[Extracted records]
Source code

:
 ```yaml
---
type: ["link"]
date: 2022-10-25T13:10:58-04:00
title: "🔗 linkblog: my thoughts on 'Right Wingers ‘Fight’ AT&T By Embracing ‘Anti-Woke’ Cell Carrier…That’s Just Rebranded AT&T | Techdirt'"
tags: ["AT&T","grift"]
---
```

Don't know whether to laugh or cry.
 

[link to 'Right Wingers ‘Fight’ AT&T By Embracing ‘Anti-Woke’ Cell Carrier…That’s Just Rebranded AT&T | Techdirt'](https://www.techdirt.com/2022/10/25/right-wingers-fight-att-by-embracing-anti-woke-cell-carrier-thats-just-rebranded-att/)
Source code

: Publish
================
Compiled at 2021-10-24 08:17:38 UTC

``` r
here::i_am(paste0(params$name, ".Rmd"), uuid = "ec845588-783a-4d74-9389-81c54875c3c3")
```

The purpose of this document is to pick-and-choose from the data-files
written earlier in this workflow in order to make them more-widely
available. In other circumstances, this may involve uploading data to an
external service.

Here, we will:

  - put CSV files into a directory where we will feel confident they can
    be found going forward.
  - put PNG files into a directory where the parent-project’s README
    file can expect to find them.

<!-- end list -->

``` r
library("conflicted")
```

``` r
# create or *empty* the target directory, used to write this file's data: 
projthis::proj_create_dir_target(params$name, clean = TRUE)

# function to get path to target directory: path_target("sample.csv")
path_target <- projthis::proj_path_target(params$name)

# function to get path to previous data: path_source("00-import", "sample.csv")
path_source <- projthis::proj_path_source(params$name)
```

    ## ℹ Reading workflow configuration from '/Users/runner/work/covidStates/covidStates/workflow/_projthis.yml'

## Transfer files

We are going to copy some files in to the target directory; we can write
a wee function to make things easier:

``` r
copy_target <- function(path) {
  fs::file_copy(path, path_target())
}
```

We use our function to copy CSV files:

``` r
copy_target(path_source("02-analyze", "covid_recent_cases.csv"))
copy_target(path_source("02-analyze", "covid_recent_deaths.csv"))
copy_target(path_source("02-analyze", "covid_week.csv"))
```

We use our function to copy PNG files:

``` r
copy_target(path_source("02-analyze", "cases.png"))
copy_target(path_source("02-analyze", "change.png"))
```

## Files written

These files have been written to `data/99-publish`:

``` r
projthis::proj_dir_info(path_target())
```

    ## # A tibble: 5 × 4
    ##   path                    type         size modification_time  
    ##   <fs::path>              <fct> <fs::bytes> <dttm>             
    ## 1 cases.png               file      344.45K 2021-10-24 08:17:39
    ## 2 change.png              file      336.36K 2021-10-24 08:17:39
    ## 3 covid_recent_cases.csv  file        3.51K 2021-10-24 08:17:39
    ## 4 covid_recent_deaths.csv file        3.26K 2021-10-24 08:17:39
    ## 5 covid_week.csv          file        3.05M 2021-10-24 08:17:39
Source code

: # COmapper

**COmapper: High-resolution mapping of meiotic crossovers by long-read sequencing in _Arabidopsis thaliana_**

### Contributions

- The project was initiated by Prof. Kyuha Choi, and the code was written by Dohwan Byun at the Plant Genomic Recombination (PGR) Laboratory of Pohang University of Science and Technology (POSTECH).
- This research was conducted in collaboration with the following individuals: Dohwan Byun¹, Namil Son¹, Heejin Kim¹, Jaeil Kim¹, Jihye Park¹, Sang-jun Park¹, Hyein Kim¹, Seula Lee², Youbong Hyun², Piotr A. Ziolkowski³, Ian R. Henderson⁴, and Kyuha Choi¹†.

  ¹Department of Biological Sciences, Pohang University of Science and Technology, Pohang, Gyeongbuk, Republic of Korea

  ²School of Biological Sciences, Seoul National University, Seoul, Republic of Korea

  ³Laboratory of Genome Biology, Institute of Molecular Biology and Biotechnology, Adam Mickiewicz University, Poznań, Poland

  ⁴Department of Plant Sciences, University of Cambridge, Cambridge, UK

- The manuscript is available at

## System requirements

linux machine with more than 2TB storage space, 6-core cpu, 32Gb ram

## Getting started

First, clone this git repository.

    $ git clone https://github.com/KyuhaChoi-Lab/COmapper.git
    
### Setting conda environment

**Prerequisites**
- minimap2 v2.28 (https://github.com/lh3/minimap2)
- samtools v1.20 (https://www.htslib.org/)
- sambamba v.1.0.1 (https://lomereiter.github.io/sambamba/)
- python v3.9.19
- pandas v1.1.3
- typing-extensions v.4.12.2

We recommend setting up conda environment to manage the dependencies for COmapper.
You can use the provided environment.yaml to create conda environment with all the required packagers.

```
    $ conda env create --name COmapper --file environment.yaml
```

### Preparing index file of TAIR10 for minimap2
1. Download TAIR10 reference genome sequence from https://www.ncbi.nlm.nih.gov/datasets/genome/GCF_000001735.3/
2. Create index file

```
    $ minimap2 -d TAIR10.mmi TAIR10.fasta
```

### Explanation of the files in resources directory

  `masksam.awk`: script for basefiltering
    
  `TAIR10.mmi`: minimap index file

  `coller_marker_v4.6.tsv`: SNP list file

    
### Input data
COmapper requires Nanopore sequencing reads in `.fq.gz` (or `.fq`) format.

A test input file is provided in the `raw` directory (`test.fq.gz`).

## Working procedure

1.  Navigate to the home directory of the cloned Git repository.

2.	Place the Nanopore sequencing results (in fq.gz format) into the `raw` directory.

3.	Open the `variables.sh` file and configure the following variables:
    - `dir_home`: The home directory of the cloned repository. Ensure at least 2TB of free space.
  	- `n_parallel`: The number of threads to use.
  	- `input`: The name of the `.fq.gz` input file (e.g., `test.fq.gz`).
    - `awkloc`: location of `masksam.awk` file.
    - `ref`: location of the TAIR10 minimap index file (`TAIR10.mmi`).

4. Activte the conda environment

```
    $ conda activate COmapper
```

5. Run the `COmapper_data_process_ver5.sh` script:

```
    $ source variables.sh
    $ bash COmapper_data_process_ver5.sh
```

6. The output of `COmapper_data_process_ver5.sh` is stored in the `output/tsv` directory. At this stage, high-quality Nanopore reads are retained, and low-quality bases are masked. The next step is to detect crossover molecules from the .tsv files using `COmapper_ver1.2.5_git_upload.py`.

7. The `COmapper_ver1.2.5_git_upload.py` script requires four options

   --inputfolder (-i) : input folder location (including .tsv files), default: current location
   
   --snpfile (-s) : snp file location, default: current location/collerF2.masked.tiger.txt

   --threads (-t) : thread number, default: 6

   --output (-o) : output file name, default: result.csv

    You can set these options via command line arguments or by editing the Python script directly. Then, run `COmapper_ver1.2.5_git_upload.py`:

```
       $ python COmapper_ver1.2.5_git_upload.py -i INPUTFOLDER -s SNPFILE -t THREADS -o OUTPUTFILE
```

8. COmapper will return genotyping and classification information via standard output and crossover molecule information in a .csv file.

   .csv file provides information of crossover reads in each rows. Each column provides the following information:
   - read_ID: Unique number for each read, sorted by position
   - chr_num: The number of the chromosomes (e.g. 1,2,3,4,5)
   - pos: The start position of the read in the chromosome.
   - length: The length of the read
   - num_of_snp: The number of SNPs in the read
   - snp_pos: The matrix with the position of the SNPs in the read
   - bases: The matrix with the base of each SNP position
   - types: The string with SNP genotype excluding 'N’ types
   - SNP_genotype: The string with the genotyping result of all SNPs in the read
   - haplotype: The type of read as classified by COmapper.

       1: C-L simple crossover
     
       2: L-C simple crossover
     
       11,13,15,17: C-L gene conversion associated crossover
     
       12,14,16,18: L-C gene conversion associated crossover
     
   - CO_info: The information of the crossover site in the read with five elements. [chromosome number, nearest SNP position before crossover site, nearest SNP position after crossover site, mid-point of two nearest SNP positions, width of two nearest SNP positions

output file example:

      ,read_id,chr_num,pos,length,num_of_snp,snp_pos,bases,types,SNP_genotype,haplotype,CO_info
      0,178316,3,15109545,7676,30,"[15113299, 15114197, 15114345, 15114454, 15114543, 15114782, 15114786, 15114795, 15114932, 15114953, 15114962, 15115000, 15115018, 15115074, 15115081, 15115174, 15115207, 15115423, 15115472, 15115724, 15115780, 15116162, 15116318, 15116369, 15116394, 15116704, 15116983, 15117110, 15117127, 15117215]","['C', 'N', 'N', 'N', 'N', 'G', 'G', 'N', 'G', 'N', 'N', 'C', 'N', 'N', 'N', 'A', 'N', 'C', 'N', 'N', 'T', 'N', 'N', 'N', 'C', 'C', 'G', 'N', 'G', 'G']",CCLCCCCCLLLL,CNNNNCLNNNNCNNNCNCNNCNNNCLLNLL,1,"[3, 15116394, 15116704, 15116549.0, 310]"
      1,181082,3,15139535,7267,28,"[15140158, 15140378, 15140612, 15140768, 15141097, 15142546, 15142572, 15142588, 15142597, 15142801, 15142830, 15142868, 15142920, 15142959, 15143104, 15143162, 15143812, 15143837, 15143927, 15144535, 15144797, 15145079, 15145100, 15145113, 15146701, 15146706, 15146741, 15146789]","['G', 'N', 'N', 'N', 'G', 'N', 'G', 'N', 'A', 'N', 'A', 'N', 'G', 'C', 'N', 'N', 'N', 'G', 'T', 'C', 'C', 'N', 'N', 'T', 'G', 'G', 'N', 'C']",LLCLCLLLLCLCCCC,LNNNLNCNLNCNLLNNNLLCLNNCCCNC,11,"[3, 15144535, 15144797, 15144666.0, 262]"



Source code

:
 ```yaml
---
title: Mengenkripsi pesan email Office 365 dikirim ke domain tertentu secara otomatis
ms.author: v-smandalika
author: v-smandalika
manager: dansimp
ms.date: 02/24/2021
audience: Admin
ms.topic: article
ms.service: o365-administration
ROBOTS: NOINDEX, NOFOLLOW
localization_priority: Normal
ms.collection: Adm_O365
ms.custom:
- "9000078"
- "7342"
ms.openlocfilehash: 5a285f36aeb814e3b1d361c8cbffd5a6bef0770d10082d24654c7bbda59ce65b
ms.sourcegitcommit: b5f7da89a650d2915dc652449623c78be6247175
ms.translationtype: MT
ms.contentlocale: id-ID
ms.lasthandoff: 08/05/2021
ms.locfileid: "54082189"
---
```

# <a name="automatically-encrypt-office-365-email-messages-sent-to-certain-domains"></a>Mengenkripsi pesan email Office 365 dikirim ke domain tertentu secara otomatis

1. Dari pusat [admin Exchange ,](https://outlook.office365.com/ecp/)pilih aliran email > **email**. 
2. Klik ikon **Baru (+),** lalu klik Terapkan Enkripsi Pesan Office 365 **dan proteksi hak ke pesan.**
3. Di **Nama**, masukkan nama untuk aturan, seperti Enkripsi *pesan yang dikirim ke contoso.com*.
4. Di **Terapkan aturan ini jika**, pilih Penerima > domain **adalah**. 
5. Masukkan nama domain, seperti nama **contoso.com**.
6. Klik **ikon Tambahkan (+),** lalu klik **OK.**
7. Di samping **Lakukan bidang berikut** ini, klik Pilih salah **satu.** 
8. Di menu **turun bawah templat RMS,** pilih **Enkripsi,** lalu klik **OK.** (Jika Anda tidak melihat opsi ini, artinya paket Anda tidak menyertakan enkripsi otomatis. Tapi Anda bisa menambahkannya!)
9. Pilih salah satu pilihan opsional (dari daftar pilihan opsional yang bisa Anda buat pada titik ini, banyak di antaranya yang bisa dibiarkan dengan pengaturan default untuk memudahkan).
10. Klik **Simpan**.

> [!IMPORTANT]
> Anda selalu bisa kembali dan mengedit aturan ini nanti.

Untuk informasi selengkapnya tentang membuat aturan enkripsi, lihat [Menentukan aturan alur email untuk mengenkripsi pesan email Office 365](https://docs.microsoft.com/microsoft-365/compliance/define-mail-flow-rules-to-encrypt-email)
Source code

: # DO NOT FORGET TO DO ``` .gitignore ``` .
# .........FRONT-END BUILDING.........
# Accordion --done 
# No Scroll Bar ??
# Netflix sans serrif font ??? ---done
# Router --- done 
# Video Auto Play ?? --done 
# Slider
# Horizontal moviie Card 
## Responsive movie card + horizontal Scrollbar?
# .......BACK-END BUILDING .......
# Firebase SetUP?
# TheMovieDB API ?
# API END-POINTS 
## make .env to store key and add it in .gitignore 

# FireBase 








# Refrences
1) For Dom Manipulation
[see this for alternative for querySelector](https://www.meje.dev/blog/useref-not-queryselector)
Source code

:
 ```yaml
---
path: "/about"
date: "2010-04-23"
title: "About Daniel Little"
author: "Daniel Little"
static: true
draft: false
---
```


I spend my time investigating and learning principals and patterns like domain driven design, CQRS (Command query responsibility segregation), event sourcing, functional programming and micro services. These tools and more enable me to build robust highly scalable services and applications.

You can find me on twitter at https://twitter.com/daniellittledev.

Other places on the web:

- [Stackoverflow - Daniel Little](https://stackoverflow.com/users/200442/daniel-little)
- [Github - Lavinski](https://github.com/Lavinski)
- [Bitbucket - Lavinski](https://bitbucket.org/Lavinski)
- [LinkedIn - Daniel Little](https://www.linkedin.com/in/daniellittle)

**What this task involves**
Repeat the data word for word, starting at its first line and stopping after the line that contains "The purpose of".

**Task response**
Source code

:
 ```yaml
---
type: ["link"]
date: 2022-10-25T13:10:58-04:00
title: "🔗 linkblog: my thoughts on 'Right Wingers ‘Fight’ AT&T By Embracing ‘Anti-Woke’ Cell Carrier…That’s Just Rebranded AT&T | Techdirt'"
tags: ["AT&T","grift"]
---
```

Don't know whether to laugh or cry.
 

[link to 'Right Wingers ‘Fight’ AT&T By Embracing ‘Anti-Woke’ Cell Carrier…That’s Just Rebranded AT&T | Techdirt'](https://www.techdirt.com/2022/10/25/right-wingers-fight-att-by-embracing-anti-woke-cell-carrier-thats-just-rebranded-att/)
Source code

: Publish
================
Compiled at 2021-10-24 08:17:38 UTC

``` r
here::i_am(paste0(params$name, ".Rmd"), uuid = "ec845588-783a-4d74-9389-81c54875c3c3")
```

The purpose of this document is to pick-and-choose from the data-files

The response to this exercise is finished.